From the moment we arrived, I was put in mind of the poem "Cargoes", by the former English poet laureate John Masefield. Masefield’s poem enumerates in just 87 words the sense, sight, sounds and smells of three bulging container ships, packed to the rafters with gifts and exotic treasures.
The cottages at Crystal Creek Meadows are similarly packed.
Masefield’s poem speaks of a "Stately Spanish galleon coming from the Isthmus,
Dipping through the Tropics by the palm-green shores,
With a cargo of diamonds,
Topazes, and cinnamon, and gold moidores."
Our cottage – the aptly named "Billabong Spa" as we were to discover – also possessed an array of treasures.
Here is what struck me when I first walked in the door: The divine decor; ABC classic FM playing; a bedroom; a perhaps even bigger bathroom with a fantastic spa and disabled access; an oh-so-comfortable sitting room; a gloriously stocked kitchen, featuring a washing machine, fridge, stove and microwave (and I’m getting to the food); TV, DVD and video player; a fireplace stoked and ready to go; a veranda with a beautiful aspect, and privacy; essential oils, made on the property, and an oil burner, made on the property (a gift); and a king-sized bed to top it off.
And then there was the food and drink: chocolates on our pillows; a separate box of chocolates accompanied by a carafe of port; on the kitchen table, a selection of lamingtons, scones, Tim Tams, Anzac biscuits and assorted other delights; in the fridge, a bottle of champagne, a bottle of locally-made sauvignon blanc, a basket containing apples, oranges, grapefruit, from-the-property chook eggs, mushrooms, ham, spring onions, milk, yoghurt, whipped cream, a selection of divine locally-made Indian ready meals, and locally-made pickle to go with it; not to mention three types of cereal, coffee, both instant and real, and teas galore to choose from.
Ordinarily one would not bother to list the perks and individual pleasures of a given hotel or cottage, but Crystal Creek Meadows really was that good, in fact so overwhelmingly perfect, that it was difficult for this author to do otherwise.
The NSW Government agrees, too.

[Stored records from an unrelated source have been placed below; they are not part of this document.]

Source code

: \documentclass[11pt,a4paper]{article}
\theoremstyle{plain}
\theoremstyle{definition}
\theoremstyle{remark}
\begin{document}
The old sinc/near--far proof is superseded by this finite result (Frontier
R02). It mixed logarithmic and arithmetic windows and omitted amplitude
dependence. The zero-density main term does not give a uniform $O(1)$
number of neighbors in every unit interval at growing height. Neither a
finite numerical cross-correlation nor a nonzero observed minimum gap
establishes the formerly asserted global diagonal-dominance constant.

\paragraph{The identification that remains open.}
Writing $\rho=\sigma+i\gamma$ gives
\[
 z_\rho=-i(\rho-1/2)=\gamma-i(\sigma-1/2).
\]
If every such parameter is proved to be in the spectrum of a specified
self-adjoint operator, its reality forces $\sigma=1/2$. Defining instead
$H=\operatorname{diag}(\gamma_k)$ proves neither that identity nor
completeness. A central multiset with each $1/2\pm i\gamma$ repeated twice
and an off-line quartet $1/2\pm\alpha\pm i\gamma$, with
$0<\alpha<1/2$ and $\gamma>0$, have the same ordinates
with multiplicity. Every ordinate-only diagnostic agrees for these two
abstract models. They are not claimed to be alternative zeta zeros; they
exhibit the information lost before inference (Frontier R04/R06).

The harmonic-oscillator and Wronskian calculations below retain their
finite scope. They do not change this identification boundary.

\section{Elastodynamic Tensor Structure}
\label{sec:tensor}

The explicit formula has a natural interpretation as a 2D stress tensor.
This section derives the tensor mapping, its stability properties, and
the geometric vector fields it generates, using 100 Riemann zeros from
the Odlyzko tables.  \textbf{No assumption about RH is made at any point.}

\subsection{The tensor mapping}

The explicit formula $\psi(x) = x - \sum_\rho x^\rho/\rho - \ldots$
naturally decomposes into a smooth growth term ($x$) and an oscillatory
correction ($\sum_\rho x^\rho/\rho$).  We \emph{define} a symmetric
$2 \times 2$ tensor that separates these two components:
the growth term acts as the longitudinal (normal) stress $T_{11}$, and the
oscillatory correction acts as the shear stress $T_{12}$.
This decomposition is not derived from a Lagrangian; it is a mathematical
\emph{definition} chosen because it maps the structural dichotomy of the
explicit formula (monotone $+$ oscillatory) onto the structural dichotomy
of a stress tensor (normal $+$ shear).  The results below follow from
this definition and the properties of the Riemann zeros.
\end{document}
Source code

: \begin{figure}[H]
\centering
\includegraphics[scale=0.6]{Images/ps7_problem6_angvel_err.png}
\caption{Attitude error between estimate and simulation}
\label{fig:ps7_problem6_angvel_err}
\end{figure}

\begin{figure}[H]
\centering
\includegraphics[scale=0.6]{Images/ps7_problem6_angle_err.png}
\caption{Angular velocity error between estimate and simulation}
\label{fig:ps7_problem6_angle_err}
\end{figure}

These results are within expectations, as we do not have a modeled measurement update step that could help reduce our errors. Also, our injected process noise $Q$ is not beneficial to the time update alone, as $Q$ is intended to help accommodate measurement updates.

Crystal Creek claimed the best hosted accommodation award in the state for the second year in a row, just two weeks before we arrived.

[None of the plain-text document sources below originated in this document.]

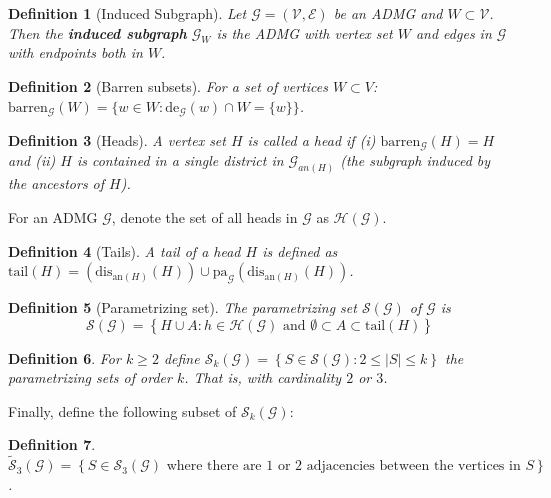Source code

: \documentclass[a4paper]{article}
\newtheorem{definition}{Definition}
\begin{document}
\begin{definition}[Induced Subgraph] Let $\mathcal{G} = (\mathcal{V},\mathcal{E})$ be an ADMG and $W \subset \mathcal{V}$. Then the \textbf{induced subgraph} $\mathcal{G}_W$ is the ADMG with vertex set $W$ and edges in $\mathcal{G}$ with endpoints both in $W$.
\end{definition}

\begin{definition}[Barren subsets]For a set of vertices $W \subset V$:  $\text{barren}_\mathcal{G}(W) = \{w \in W : \text{de}_\mathcal{G}(w) \cap W = \{w\}\}$.
\end{definition}
	
\begin{definition}[Heads]A vertex set $H$ is called a \textit{head} if (i) $\text{barren}_\mathcal{G}(H) = H$ and (ii) $H$ is contained in a single district in $\mathcal{G}_{an(H)}$ (the subgraph induced by the ancestors of $H$).
\end{definition}
	
For an ADMG $\mathcal{G}$, denote the set of all heads in $\mathcal{G}$ as $\mathcal{H}(\mathcal{G})$.
 
\begin{definition}[Tails]A tail of a head $H$ is defined as $\text{tail}(H) = (\text{dis}_{\text{an}(H)}(H)) \cup \text{pa}_{\mathcal{G}}(\text{dis}_{\text{an}(H)}(H))$.
\end{definition}

\begin{definition}[Parametrizing set]The \textit{parametrizing set $\mathcal{S(G)}$ of $\mathcal{G}$} is $$\mathcal{S(G)} = \left\{ H \cup A : h \in \mathcal{H(G)} \text{ and } \emptyset \subset A \subset \text{tail}(H) \right\} $$
\end{definition}

\begin{definition}For $k \geq 2$ define $\mathcal{S}_k(\mathcal{G}) = \left\{ S \in \mathcal{S(\mathcal{G})} : 2 \leq |S| \leq k \right\}$ the parametrizing sets of order $k$. That is, with cardinality $2$ or $3$.
\end{definition}

Finally, define the following subset of $\mathcal{S}_k(\mathcal{G})$:

\begin{definition}
 $\mathcal{\tilde{S}}_3(\mathcal{G}) = \left\{ S \in \mathcal{S}_3(\mathcal{G}) \text{ where there are $1$ or $2$ adjacencies between the vertices in } S \right\}$.
\end{definition}
\end{document}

On the available evidence, it was not difficult to understand why. Crystal Creek will now represent NSW in the national awards, in which it was "highly commended" last year.
The proprietors, Sophie and Christopher Warren, have thought of everything with their four discrete cottages. Two, including the Billabong, cater for romantic couples; two accommodate families. On the property, one can go for walks through the gardens, feed the chooks, sit by the creek, or stay in and borrow board games or DVDs.
And Kangaroo Valley is not short of activities, either. The delightful Cafe Bella, a fixture in the Sydney Morning Herald Good Food Guide, is a five-minute drive, and by no means the only place to eat in town.
There is also a local kayaking and canoeing company, for those who have a taste for adventure.
For those seeking the ultimate indulgence, an in-house day spa, complete with masseuse, is available as well.
And if that is not your cup of tea, arrangements can be made with Chris and Sophie to take their 1969 MG out for a tour of the local countryside, exploring the temperate rainforest.
In fact, it’s this last treat that brings me to one of the most interesting things about Crystal Creek Meadows – the property is also an environmentally friendly place to stay.
Chris has gone to great lengths to ensure the cottages’ green credentials.
Visitors to Crystal Creek can buy a tree for $3.50 to offset the carbon emissions from their journey.
The cabins are specially insulated and specially cooled to reduce electricity consumption (down 22 per cent and counting). All the power purchased for the property is green. In the sink of each cabin is a bucket that asks for all food scraps to be saved for the (very well fed, judging by appearances) chickens.
Chris says the message is that it is possible to indulge in life’s luxuries, but also to be eco-friendly.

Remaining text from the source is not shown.